Especially in a novel outbreak, it is essential to know whether the epidemic has started, if we are nearing a peak, and/or if transmission has begun to decline. Rt allows policy-makers and public health decision-makers to assess the impact of interventions, because it estimates how transmission rates have changed over time, and to assess the intensity of spread, because it directly reflects growth in infections.

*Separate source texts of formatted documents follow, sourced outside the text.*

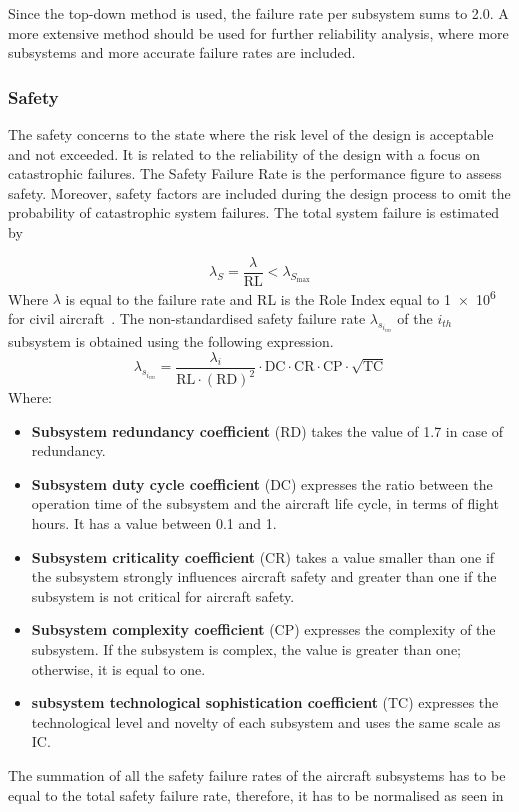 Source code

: Since the top-down method is used, the failure rate per subsystem sums to 2.0. A more extensive method should be used for further reliability analysis, where more subsystems and more accurate failure rates are included. 


\subsubsection{Safety}
The safety concerns to the state where the risk level of the design is acceptable and not exceeded.
It is related to the reliability of the design with a focus on catastrophic failures.
The Safety Failure Rate is the performance figure to assess safety.
Moreover, safety factors are included during the design process to omit the probability of catastrophic system failures.
The total system failure is estimated by 

\begin{equation}
    \label{eq:safetyfailurerate}
    \lambda_{S} = \frac{\lambda}{\text{RL}} < \lambda_{S_{\max}}
\end{equation}
Where $\lambda$ is equal to the failure rate and RL is the Role Index equal to \num{1e6} for civil aircraft~\cite{giovingo2019rams}.
The non-standardised safety failure rate $\lambda_{s_{i_{nn}}}$ of the $i_{th}$ subsystem is obtained using the following expression.
\begin{equation}
    \lambda_{s_{i_{nn}}} = \frac{\lambda_{i}}{\text{RL}\cdot(\text{RD})^2}\cdot \text{DC} \cdot \text{CR} \cdot \text{CP} \cdot \sqrt{\text{TC}}
\end{equation}
Where:
\begin{itemize}
    \item \textbf{Subsystem redundancy coefficient} (RD) takes the value of 1.7 in case of redundancy.
    \item \textbf{Subsystem duty cycle coefficient} (DC) expresses the ratio between the operation time of the subsystem and the aircraft life cycle, in terms of flight hours.
    It has a value between 0.1 and 1.
    \item \textbf{Subsystem criticality coefficient} (CR) takes a value smaller than one if the subsystem strongly influences aircraft safety and greater than one if the subsystem is not critical for aircraft safety.
    \item \textbf{Subsystem complexity coefficient} (CP) expresses the complexity of the subsystem.
    If the subsystem is complex, the value is greater than one; otherwise, it is equal to one.
    \item \textbf{subsystem technological sophistication coefficient} (TC) expresses the technological level and novelty of each subsystem and uses the same scale as IC.
\end{itemize}
The summation of all the safety failure rates of the aircraft subsystems has to be equal to the total safety failure rate, therefore, it has to be normalised as seen in 


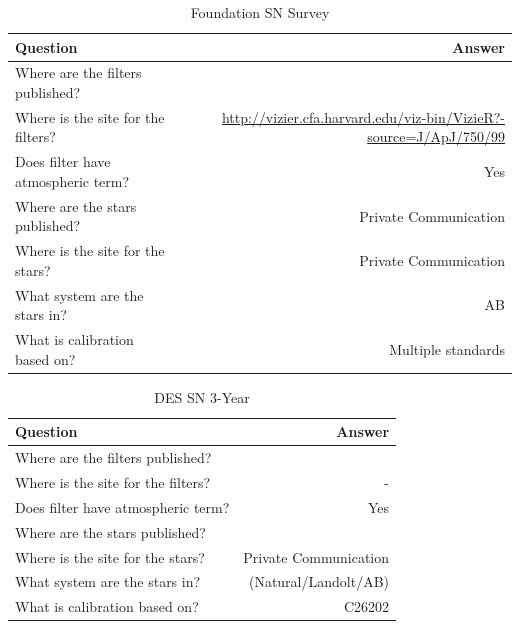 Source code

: \documentclass[twocolumn]{aastex63}
\begin{document}
\begin{table}
\label{table:information}
\caption{\large Foundation SN Survey}
\begin{tabular}{lr}
\toprule
    Question & Answer \\
\hline

Where are the filters published? & \cite{Foundation} \\
Where is the site for the filters? & \href{http://vizier.cfa.harvard.edu/viz-bin/VizieR?-source=J/ApJ/750/99}{http://vizier.cfa.harvard.edu/viz-bin/VizieR?-source=J/ApJ/750/99} \\
Does filter have atmospheric term?	& Yes \\
Where are the stars published? & Private Communication \\
Where is the site for the stars? & Private Communication \\
What system are the stars in? & AB \\
What is calibration based on? & Multiple standards \\
\end{tabular}
\end{table}


\begin{table}
\label{table:information}
\caption{\large DES SN 3-Year}
\begin{tabular}{lr}
\toprule
    Question & Answer \\
\hline

Where are the filters published? & \cite{DES} \\
Where is the site for the filters? & - \\
Does filter have atmospheric term?	& Yes \\
Where are the stars published? & \cite{fgcm} \\
Where is the site for the stars? & Private Communication \\
What system are the stars in? & (Natural/Landolt/AB) \\
What is calibration based on? & C26202 \\
\end{tabular}
\end{table}
\end{document}
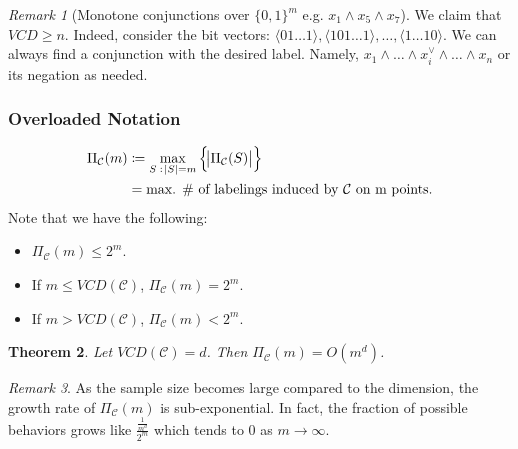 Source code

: \documentclass[12pt, letterpaper]{article}
\numberwithin{equation}{section} %
\newcommand{\mc}{\mathcal}
\newtheorem{theorem}{Theorem}[section]
\theoremstyle{definition}
\theoremstyle{remark}
\newtheorem{remark}[theorem]{Remark}
\begin{document}
\begin{remark}[Monotone conjunctions over $\lbrace 0,1 \rbrace^m$ e.g. $x_1\land x_5\land x_7$]
    We claim that $VCD \geq n$. Indeed, consider the bit vectors: $\langle01\ldots 1\rangle, \langle 101\ldots 1\rangle, \ldots, \langle1\ldots 10\rangle$. We can always find a conjunction with the desired label. Namely, $x_1\land\ldots \land x_i^\lor\land\ldots\land x_n$ or its negation as needed.
\end{remark}

\subsubsection*{Overloaded Notation}
\begin{align}
    \Pi_{\mc C}(m) &\coloneqq \max\limits_{S\;:\;\abs{S}= m}\left\{\abs{\Pi_{\mc C}(S)}\right\}\\
    &= \textrm{max. \# of labelings induced by $\mc C$ on m points.}
\end{align}
Note that we have the following:
\begin{itemize}
    \item  $\Pi_{\mc C}(m)\leq 2^m$.
    \item If $m\leq VCD(\mc C)$, $\Pi_{\mc C}(m)=2^m$. 
    \item If  $m > VCD(\mc C)$, $\Pi_{\mc C}(m) < 2^m$.
\end{itemize} 

\begin{theorem}\label{main thm lecture 4}
    Let $VCD(\mc C)=d$. Then $\Pi_{\mc C}(m) = O(m^d)$.
\end{theorem}

\begin{remark}
    As the sample size becomes large compared to the dimension, the growth rate of $\Pi_{\mc C}(m)$ is sub-exponential. In fact, the fraction of possible behaviors grows like $\frac{\frac1{m^d}}{2^m}$ which tends to 0 as $m\to\infty$.
\end{remark}
\end{document}
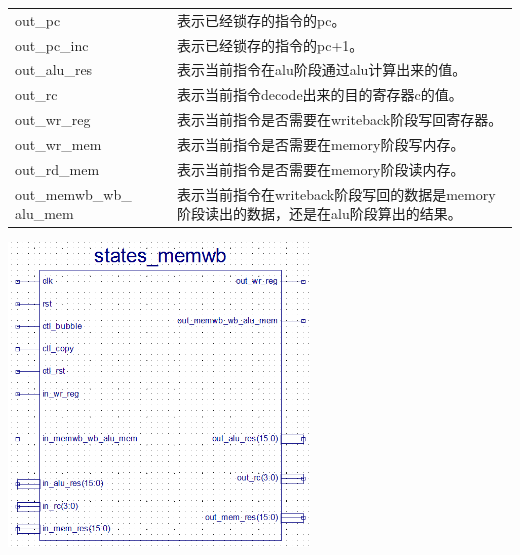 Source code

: \begin{center}
\begin{longtable}{p{}p{}}
        out\_pc &  表示已经锁存的指令的pc。\\
        out\_pc\_inc &  表示已经锁存的指令的pc+1。\\
        out\_alu\_res & 表示当前指令在alu阶段通过alu计算出来的值。\\
        out\_rc & 表示当前指令decode出来的目的寄存器c的值。\\
        out\_wr\_reg &  表示当前指令是否需要在writeback阶段写回寄存器。\\
        out\_wr\_mem &  表示当前指令是否需要在memory阶段写内存。\\
        out\_rd\_mem &  表示当前指令是否需要在memory阶段读内存。\\
        out\_memwb\_wb\_  alu\_mem & 表示当前指令在writeback阶段写回的数据是memory阶段读出的数据，还是在alu阶段算出的结果。\\
        \bottomrule
    \end{longtable}
\end{center}

\begin{center}
    \includegraphics[width=8cm]{image/detail/detail_memwb.png}
    \label{fig:memwb}
\end{center}

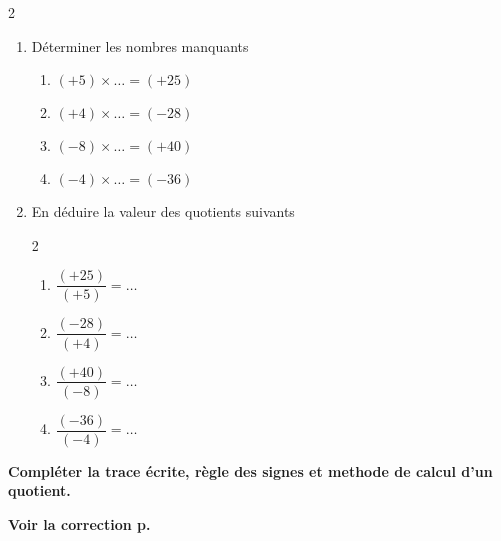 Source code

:  \label{N1activite004}
\begin{activite} 
    \begin{multicols}2          
        \begin{enumerate}
        \item Déterminer les nombres manquants
            \begin{enumerate}
                \item $(+5)\times \ldots = (+25)$
                \item $(+4)\times \ldots = (-28)$
                \item $(-8)\times \ldots = (+40)$
                \item $(-4)\times \ldots = (-36)$
            \end{enumerate}
        \columnbreak        
        \item En déduire la valeur des quotients suivants            
            \begin{multicols}2
                \begin{enumerate}
                    \item $\dfrac{(+25)}{(+5)} = \ldots$
                    \item $\dfrac{(-28)}{(+4)} = \ldots$
                    \item $\dfrac{(+40)}{(-8)} = \ldots$
                    \item $\dfrac{(-36)}{(-4)} = \ldots$
                \end{enumerate}
            \end{multicols}                    
        \end{enumerate}
    \end{multicols}
    
    \textbf{Compléter la trace écrite, règle des signes et methode de calcul d'un quotient.}

    \textbf{Voir la correction p. \hyperref[corrN1activite004]{\pageref{corrN1activite004}}}

\end{activite}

Graph showing estimated timeseries of infections of individuals that will go on to be hospitalized, represented in the green line, surrounded by credible interval bands, with observed hospitalizations depicted in grey bars
Fig. 10: Shows estimated timeseries of infections of individuals that will go on to be hospitalized, represented in the green line, surrounded by credible interval bands, with observed hospitalizations depicted in grey bars. To estimate Rt, we use a model that adjusts for incomplete observation at the end of the time series, here recent infections have not yet been hospitalized or reported in the data, adjusts for day of week effects, and back-calculates the underlying timing of infections before estimating Rt as the ratio of new infections to infectors. At CDC we use the statistical programming language R to do this data analysis in a single Bayesian model. Graphic modified from EpiNow2 [https://zenodo.org/records/8380568].

What’s next?

We are starting with Rt estimation for respiratory viruses in collaboration with the National Center for Immunization and Respiratory Diseases, but in the long term, we plan to build a well-tested analytic infrastructure that we could use to estimate Rt for a novel pathogen in a future infectious disease epidemic. Even for something like Rt, where the quantity we're trying to estimate is conceptually relatively simple, it takes incredible care and complicated modeling tools to adjust data as they are observed and obtain accurate estimates quickly. We are also exploring new models that will allow us to combine wastewater data with other signals when we estimate Rt. It is incredibly difficult to build these kinds of analytic pipelines on the fly. Investing the time now to build good infrastructure and think through the problems we can anticipate will leave us better prepared for the next infectious disease epidemic.

Content Source:
CFA, Behind the Model
  • Day 1-7 covers the central 95% of the generation interval distribution for Omicron from Park et al., 2023; and day 1-5 covers the central 80% of the generation interval distribution. See Figure 5 for a definition of the generation interval.